What is post partum depression, or PPD exactly? Did you know that 1 in 8 women experience post partum depression after giving birth, whether it’s after the first, second, third, or even fourth child, it can happen to anyone. There is some talk amongst the medical community about post partum depression, or what is also known as the “baby blues”. However, the medical community, new parents support groups, family members, friends, co-workers, a community as a whole has in my opinion not given this condition enough attention, and addressed it with all pregnant women, so that they will know there is a chance of occurrence, and if so they should be educated, able to identify the signs, and have the ability to give positive advise for a new mom who may be experiencing ppd.
Experts agree that there are no specific reasons, but rather a combination of new things occurring after giving birth that can cause ppd. The most common reasons include a combination of psychological, biochemical, hormonal, environmental, and genetic factors that can bring the onset of ppd. There are many imbalances that can bring this on, and having the ability to identify the symptoms and openly discuss with supporters around you is detrimental to overcoming the depression. Surrounding yourself with supportive people, and absorbing the tremendous amount of information out there to educate yourself, and those around you is the most important thing to do when all or some of the following symptoms arise, again up to one year after giving birth.
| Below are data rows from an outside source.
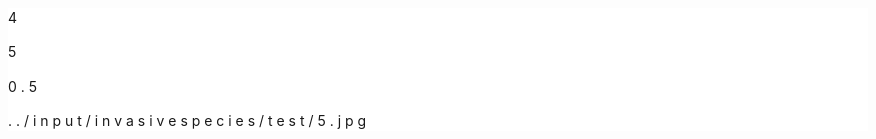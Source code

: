 4
 
 
 
 
 
 
 
 
5
 
 
 
 
 
 
 
0
.
5
 
 
 
 
 
.
.
/
i
n
p
u
t
/
i
n
v
a
s
i
v
e
s
p
e
c
i
e
s
/
t
e
s
t
/
5
.
j
p
g
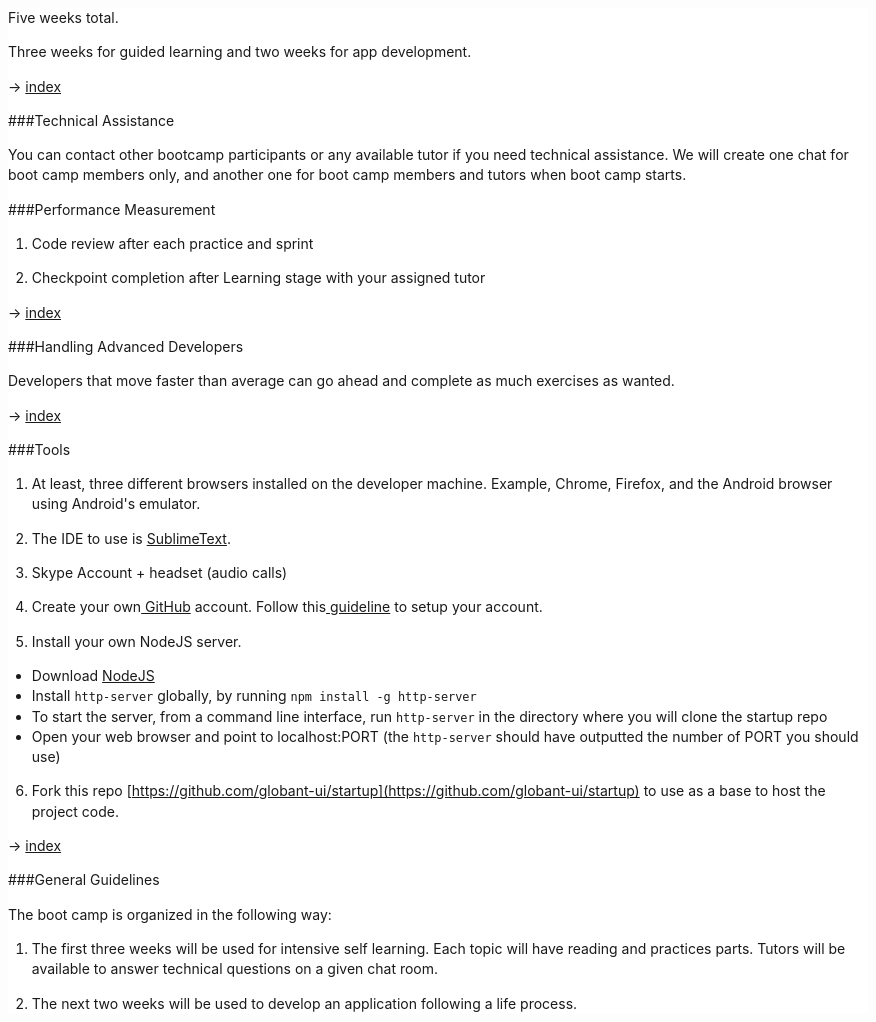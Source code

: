 Five weeks total.

Three weeks for guided learning and two weeks for app development.

→ [index](#index)

###Technical Assistance

You can contact other bootcamp participants or any available tutor if you need technical assistance. We will create one chat for boot camp members only, and another one for boot camp members and tutors when boot camp starts.

###Performance Measurement

1. Code review after each practice and sprint

2. Checkpoint completion after Learning stage with your assigned tutor

→ [index](#index)


###Handling Advanced Developers

Developers that move faster than average can go ahead and complete as much exercises as wanted.

→ [index](#index)

###Tools

1. At least, three different browsers installed on the developer machine. Example, Chrome, Firefox, and the Android browser using Android's emulator.

2. The IDE to use is [SublimeText](http://www.sublimetext.com/).

3. Skype Account + headset (audio calls)

4. Create your own[ GitHub](https://github.com/) account. Follow this[ guideline](https://help.github.com/articles/set-up-git) to setup your account.

5. Install your own NodeJS server.
  * Download [NodeJS](http://nodejs.org/)
  * Install `http-server` globally, by running `npm install -g http-server`
  * To start the server, from a command line interface, run `http-server` in the directory where you will clone the startup repo
  * Open your web browser and point to localhost:PORT (the `http-server` should have outputted the number of PORT you should use)

6. Fork this repo [https://github.com/globant-ui/startup](https://github.com/globant-ui/startup) to use as a base to host the project code.

→ [index](#index)



###General Guidelines

The boot camp is organized in the following way:

1. The first three weeks will be used for intensive self learning. Each topic will have reading and practices parts. Tutors will be available to answer technical questions on a given chat room.

2. The next two weeks will be used to develop an application following a life process.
- Irritability or hypersensitivity
- Difficulty concentrating
- Anxiety and worry
- Crying or tearfulness
- Negative feelings such as sadness, hopelessness, helplessness, or guilt
- Loss of interest in activities you usually enjoy
- Difficulty sleeping (especially returning to sleep)
- Fatigue or exhaustion
- Changes in appetite or eating habits
- Headaches, stomachaches, muscle or backaches
Examining the above symptoms, and comparing what you, or your loved ones may be experiencing is important. Many times women who have PPD don’t see the signs themselves, and need those whom surround them on a regular basis who may have witnessed these emotions, such as a spouse, family member or friend, to bring it to their attention.
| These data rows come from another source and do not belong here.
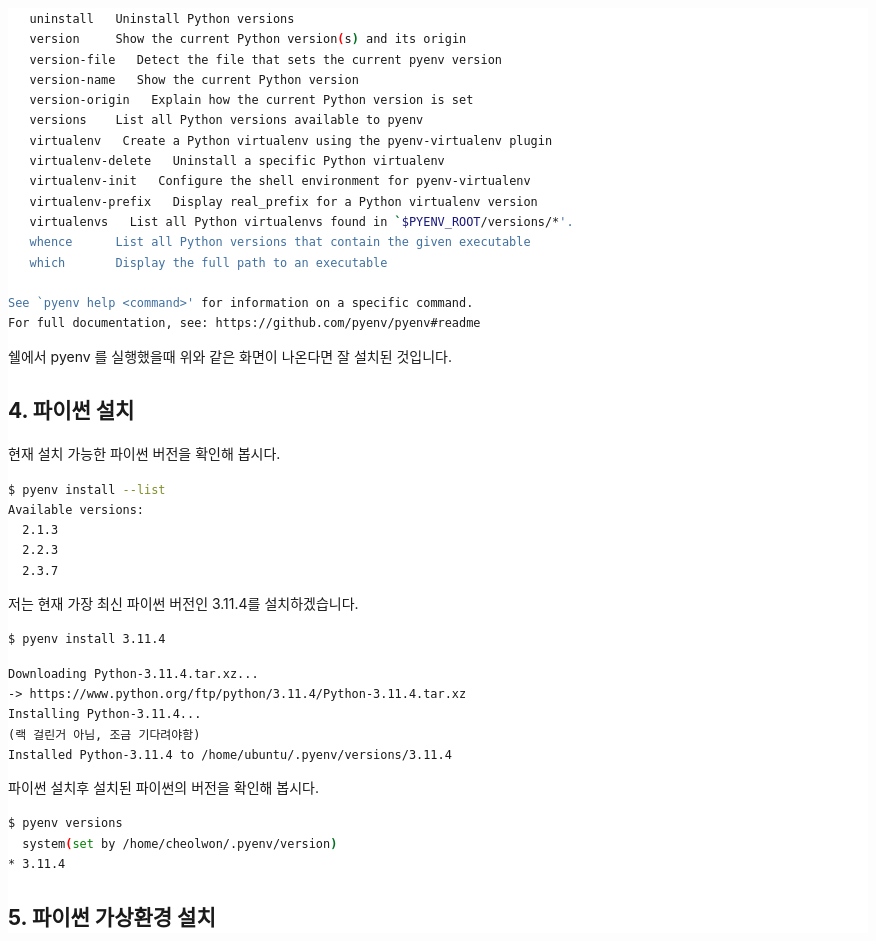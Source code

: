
 ```bash
   uninstall   Uninstall Python versions
   version     Show the current Python version(s) and its origin
   version-file   Detect the file that sets the current pyenv version
   version-name   Show the current Python version
   version-origin   Explain how the current Python version is set
   versions    List all Python versions available to pyenv
   virtualenv   Create a Python virtualenv using the pyenv-virtualenv plugin
   virtualenv-delete   Uninstall a specific Python virtualenv
   virtualenv-init   Configure the shell environment for pyenv-virtualenv
   virtualenv-prefix   Display real_prefix for a Python virtualenv version
   virtualenvs   List all Python virtualenvs found in `$PYENV_ROOT/versions/*'.
   whence      List all Python versions that contain the given executable
   which       Display the full path to an executable

See `pyenv help <command>' for information on a specific command.
For full documentation, see: https://github.com/pyenv/pyenv#readme
```

쉘에서 pyenv 를 실행했을때 위와 같은 화면이 나온다면 잘 설치된 것입니다.


## 4. 파이썬 설치

현재 설치 가능한 파이썬 버전을 확인해 봅시다.

```bash
$ pyenv install --list
Available versions:
  2.1.3
  2.2.3
  2.3.7
```

저는 현재 가장 최신 파이썬 버전인 3.11.4를 설치하겠습니다.

```bash
$ pyenv install 3.11.4
```
```
Downloading Python-3.11.4.tar.xz...
-> https://www.python.org/ftp/python/3.11.4/Python-3.11.4.tar.xz
Installing Python-3.11.4...
(랙 걸린거 아님, 조금 기다려야함)
Installed Python-3.11.4 to /home/ubuntu/.pyenv/versions/3.11.4
```

파이썬 설치후 설치된 파이썬의 버전을 확인해 봅시다.

```bash
$ pyenv versions
  system(set by /home/cheolwon/.pyenv/version)
* 3.11.4  
```

## 5. 파이썬 가상환경 설치
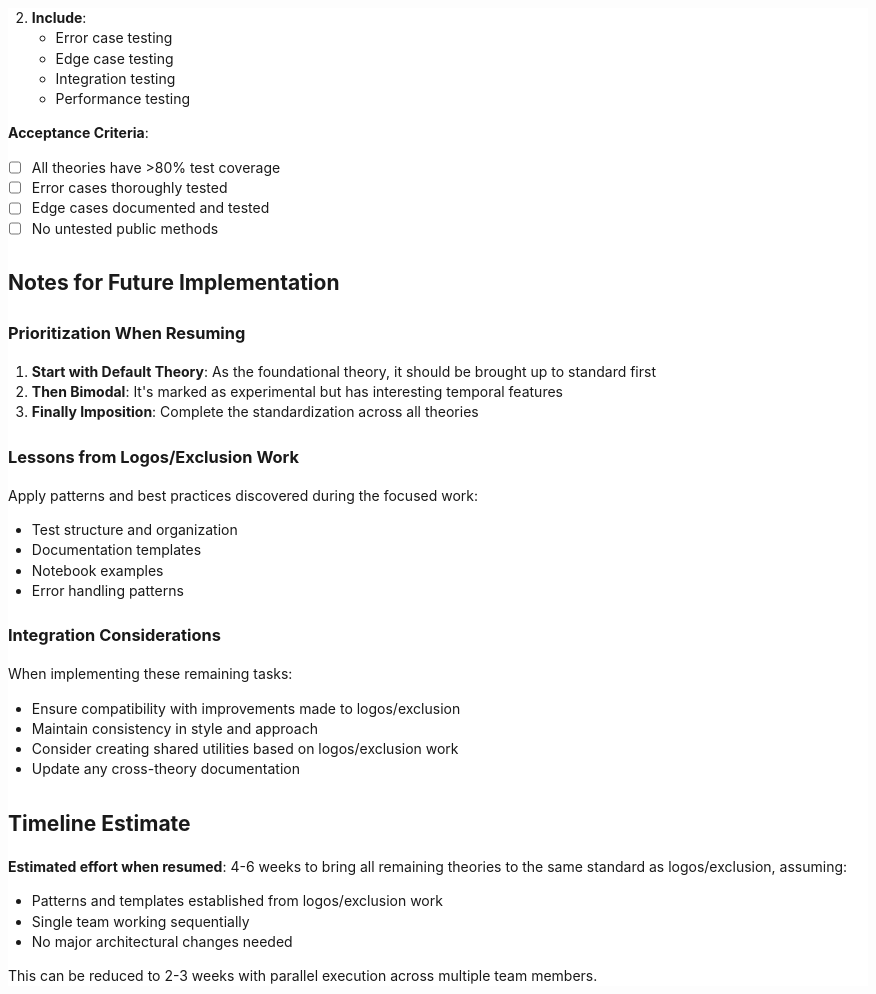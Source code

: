 2. **Include**:
   - Error case testing
   - Edge case testing
   - Integration testing
   - Performance testing

**Acceptance Criteria**:
- [ ] All theories have >80% test coverage
- [ ] Error cases thoroughly tested
- [ ] Edge cases documented and tested
- [ ] No untested public methods

## Notes for Future Implementation

### Prioritization When Resuming

1. **Start with Default Theory**: As the foundational theory, it should be brought up to standard first
2. **Then Bimodal**: It's marked as experimental but has interesting temporal features
3. **Finally Imposition**: Complete the standardization across all theories

### Lessons from Logos/Exclusion Work

Apply patterns and best practices discovered during the focused work:
- Test structure and organization
- Documentation templates
- Notebook examples
- Error handling patterns

### Integration Considerations

When implementing these remaining tasks:
- Ensure compatibility with improvements made to logos/exclusion
- Maintain consistency in style and approach
- Consider creating shared utilities based on logos/exclusion work
- Update any cross-theory documentation

## Timeline Estimate

**Estimated effort when resumed**: 4-6 weeks to bring all remaining theories to the same standard as logos/exclusion, assuming:
- Patterns and templates established from logos/exclusion work
- Single team working sequentially
- No major architectural changes needed

This can be reduced to 2-3 weeks with parallel execution across multiple team members.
PPD is no longer a taboo of such, where women should feel afraid, or embarrassed to discuss. There are a tremendous amount of resources and support groups that can help you identify, and treat the condition. The positive in this is that PPD is a short term, temporary condition. Most women will experience the onset of it from as early as two weeks to up to one year of giving birth.
Below are several resources available in the Washington, DC area, which can be of assistance in finding the right treatment and/or programs for you.
There are many others, so please research and explore the options, most importantly, take advantage of these programs. Such symptoms if left untreated, could lead to more severe problems.
Please note that we acknowledge that we are not providing medical diagnosis, treatment, or advice, merely providing resources for the public’s use.